A hierarquia, assim ressignificada, deixa de ser um dado assumido como inevitável para tornar-se instrumento de realização dos fins constitucionais que legitimam a sua própria existência. Hierarquia não é palavra mágica para autorizar abusos de poder e o exercício irracional da autoridade. É relação organizativa estruturada, finalista, passível de disciplina flexível, cuja exploração rigorosa merece ser renovada tanto pelo legislador quanto pela doutrina.


[1] MACHADO, José Pedro. Dicionário Etimológico da Língua Portuguesa, III, Volume 7.ª Edição. Lisboa: Livros Horizonte, 1995, pág. 223. Ver ainda: VESCHI, Benjamin,  https://etimologia.com.br/hierarquia/ e TREVIJANO FOS, J. A. Garcia. Tratado de Derecho Amnistrativo, Tomo II, Vol. I, 2ª.ed, Ed. Rev. de Direito Privado, 1971, p. 426.

[2] No acordão referido, decidiu o STF ser inconstitucional norma legal do Estado de Santa Catarina que permitia a avocação de inquérito policial pelo Ministério Público. Decidiu a Corte que, a atribuição de controle externo da atividade policial pelo Ministério Público, de acordo com o artigo 129, VII, da Constituição Federal, não importa em relação de hierarquia entre o MP e a Polícia. (ADI 3329, Rel. Gilmar Mendes, Tribunal Pleno, DJe- 28-06-2024)

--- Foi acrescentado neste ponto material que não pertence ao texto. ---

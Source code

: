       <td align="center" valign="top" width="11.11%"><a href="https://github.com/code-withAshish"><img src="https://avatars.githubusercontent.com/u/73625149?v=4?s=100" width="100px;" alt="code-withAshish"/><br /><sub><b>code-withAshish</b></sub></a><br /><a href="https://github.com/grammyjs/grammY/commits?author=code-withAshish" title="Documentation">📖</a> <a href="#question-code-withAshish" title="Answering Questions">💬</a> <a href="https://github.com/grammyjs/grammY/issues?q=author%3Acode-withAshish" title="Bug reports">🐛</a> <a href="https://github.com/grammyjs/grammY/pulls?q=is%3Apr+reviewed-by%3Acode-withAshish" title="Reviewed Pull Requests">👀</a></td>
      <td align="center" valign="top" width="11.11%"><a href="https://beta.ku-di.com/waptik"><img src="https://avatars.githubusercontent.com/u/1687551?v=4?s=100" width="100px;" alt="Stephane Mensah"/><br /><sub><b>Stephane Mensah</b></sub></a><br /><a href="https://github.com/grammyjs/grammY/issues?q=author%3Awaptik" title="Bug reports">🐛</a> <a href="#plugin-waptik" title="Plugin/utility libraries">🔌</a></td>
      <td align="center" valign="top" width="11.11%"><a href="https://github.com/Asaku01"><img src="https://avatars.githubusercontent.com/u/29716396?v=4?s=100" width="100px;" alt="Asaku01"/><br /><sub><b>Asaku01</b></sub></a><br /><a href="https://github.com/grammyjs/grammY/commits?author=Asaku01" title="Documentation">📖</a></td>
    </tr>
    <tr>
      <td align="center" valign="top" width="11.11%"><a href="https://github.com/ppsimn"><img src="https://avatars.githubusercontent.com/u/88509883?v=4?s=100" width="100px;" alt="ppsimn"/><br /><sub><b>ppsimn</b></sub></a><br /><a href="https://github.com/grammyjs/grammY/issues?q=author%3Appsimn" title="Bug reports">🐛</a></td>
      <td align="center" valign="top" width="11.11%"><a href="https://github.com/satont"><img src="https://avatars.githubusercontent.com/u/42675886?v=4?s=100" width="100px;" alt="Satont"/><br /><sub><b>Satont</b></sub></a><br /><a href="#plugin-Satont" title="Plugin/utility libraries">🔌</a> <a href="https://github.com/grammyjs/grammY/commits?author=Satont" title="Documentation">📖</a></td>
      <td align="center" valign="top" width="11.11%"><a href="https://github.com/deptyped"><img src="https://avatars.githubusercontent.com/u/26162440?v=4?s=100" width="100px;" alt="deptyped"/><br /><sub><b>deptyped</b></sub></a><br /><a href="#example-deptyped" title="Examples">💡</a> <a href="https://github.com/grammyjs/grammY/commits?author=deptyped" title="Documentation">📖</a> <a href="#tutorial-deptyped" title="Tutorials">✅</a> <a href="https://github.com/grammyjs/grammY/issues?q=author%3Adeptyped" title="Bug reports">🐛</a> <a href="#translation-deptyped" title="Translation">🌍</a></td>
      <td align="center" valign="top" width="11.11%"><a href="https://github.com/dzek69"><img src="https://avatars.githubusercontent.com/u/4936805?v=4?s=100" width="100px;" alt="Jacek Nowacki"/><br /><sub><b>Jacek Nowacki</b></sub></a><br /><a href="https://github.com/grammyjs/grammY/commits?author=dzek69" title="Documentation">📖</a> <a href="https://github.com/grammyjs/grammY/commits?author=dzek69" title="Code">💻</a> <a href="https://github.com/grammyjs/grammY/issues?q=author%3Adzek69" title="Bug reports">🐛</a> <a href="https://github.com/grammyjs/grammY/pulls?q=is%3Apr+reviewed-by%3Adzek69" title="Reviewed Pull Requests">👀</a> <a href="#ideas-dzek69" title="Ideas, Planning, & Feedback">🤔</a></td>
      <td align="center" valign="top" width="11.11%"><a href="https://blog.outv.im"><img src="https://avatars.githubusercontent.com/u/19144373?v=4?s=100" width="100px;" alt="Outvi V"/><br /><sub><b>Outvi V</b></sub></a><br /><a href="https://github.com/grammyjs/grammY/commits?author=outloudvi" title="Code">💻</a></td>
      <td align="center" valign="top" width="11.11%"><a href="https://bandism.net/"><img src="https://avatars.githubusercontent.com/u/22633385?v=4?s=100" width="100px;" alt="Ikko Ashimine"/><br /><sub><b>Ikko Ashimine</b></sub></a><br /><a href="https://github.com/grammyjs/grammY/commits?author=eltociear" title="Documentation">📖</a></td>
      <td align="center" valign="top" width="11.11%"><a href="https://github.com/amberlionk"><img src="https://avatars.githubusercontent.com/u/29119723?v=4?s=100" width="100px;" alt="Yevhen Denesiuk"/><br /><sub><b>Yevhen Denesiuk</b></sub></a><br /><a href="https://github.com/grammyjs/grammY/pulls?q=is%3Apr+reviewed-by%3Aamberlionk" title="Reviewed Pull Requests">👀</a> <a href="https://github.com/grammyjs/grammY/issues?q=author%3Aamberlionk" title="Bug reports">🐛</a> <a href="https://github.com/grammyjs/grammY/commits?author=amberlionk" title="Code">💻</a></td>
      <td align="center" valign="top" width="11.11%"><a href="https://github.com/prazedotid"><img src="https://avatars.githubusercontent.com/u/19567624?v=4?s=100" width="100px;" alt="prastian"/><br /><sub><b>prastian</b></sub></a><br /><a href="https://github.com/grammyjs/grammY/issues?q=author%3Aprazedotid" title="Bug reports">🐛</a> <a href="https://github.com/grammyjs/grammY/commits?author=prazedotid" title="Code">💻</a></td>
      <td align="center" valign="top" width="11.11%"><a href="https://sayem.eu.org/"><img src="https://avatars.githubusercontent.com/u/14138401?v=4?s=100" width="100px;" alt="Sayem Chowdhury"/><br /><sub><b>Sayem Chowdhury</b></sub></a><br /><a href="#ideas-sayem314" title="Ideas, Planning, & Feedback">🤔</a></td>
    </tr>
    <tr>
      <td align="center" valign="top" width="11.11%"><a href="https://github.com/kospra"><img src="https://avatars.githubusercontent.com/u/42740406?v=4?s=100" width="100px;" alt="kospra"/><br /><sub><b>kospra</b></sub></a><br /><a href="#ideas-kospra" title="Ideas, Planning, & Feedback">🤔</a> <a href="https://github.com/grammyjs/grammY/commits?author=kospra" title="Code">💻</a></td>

[3] Não se deve confundir pessoa administrativa e sujeito de direito administrativo. Órgãos podem ser sujeitos de direito administrativo, mas nunca são pessoas administrativas. Órgãos são unidades de atuação jurídica despersonalizadas (artigo 1º, §2º, I, da Lei nº 9.784/1999). Não são pessoas jurídicas e, portanto, não possuem aptidão genérica para direitos, deveres e obrigações, mas são sujeitos de direito (centros unitários de imputação de direitos e deveres) e, como tais, gozam de aptidão limitada ou parcial para direitos, deveres e obrigações. Desenvolvi o tema em vários textos inseridos em MODESTO, Paulo. Direito administrativo da experimentação. 2ª. Ed. São Paulo: Juspodium, 2025 (vg. p.59-61 e 273 e segs). Ver, ainda, VILANOVA, Lourival. Causalidade e Relação no Direito. 4ed. São Paulo: Ed. RT, 2000, p. 275 e segs.

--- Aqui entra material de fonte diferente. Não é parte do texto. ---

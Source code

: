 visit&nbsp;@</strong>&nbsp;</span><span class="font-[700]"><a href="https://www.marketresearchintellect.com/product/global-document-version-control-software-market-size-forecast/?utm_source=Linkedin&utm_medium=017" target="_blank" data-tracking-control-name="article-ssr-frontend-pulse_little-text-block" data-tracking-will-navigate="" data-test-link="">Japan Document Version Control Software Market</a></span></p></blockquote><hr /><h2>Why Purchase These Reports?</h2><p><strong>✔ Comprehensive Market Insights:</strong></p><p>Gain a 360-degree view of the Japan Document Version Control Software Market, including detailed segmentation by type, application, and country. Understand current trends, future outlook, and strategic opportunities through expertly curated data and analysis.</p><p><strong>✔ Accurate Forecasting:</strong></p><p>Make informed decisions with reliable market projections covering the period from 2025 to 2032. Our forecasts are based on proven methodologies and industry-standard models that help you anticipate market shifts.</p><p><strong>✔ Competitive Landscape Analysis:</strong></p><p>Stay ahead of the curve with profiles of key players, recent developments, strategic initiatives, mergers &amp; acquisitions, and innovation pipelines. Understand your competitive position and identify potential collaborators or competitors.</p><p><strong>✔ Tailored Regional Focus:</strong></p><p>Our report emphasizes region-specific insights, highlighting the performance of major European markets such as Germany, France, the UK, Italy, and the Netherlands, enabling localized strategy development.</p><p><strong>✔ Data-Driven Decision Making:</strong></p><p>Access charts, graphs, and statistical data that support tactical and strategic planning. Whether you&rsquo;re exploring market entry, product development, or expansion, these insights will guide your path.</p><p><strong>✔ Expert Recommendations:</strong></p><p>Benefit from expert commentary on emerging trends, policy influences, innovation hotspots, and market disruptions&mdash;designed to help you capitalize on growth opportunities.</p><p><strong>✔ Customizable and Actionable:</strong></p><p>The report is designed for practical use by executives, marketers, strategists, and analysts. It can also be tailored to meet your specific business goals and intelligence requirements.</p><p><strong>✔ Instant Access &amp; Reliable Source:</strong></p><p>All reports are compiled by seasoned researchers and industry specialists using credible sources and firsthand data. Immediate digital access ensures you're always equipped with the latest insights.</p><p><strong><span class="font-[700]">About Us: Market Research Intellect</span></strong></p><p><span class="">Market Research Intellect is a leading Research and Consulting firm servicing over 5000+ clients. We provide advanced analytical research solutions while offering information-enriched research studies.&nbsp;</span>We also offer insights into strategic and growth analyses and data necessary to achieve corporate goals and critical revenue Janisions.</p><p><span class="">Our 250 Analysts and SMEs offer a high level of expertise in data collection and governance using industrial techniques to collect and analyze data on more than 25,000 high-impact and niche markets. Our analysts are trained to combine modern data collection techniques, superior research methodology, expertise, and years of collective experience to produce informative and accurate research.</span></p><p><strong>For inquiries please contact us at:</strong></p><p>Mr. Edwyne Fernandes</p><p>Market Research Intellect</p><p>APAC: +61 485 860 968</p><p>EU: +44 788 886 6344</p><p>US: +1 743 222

[4] A hipótese foi prevista no art. 6º, do Anteprojeto de Normas Gerais de Reforma da Organização Administrativa Federal, porém decorre do art. 84, VI, da Constituição, com a redação da EC 32/01.

[5] A Lei 9784/99 não é expressa quanto a este último aspecto. No entanto, se não é possível delegar competência exclusiva do órgão subordinado (art. 13, III), penso que tampouco é possível avocar temporariamente competência exclusiva de órgão ou autoridade subalterna, competência exercida (consumada) ou competência do subalterno no curso do processo administrativo iniciado. Ver, sob a última hipótese, MOREIRA, Egon Bockmann. Processo administrativo. 5ª.ed. São Paulo: Malheiros, 2017, p.403.

[6] Art. 22, do Código Penal: “Se o fato é cometido sob coação moral irresistível ou em estrita obediência a ordem, não manifestamente ilegal, de superior hierárquico, só é punível o autor da coação ou da ordem.”

[7] Cf. MARREIROS, Adriano Alves; ROCHA, Guilherme; FREITAS, Ricardo. Direito Penal Militar. Teoria Crítica & Prática. São Paulo: Método, 2015, p. 629.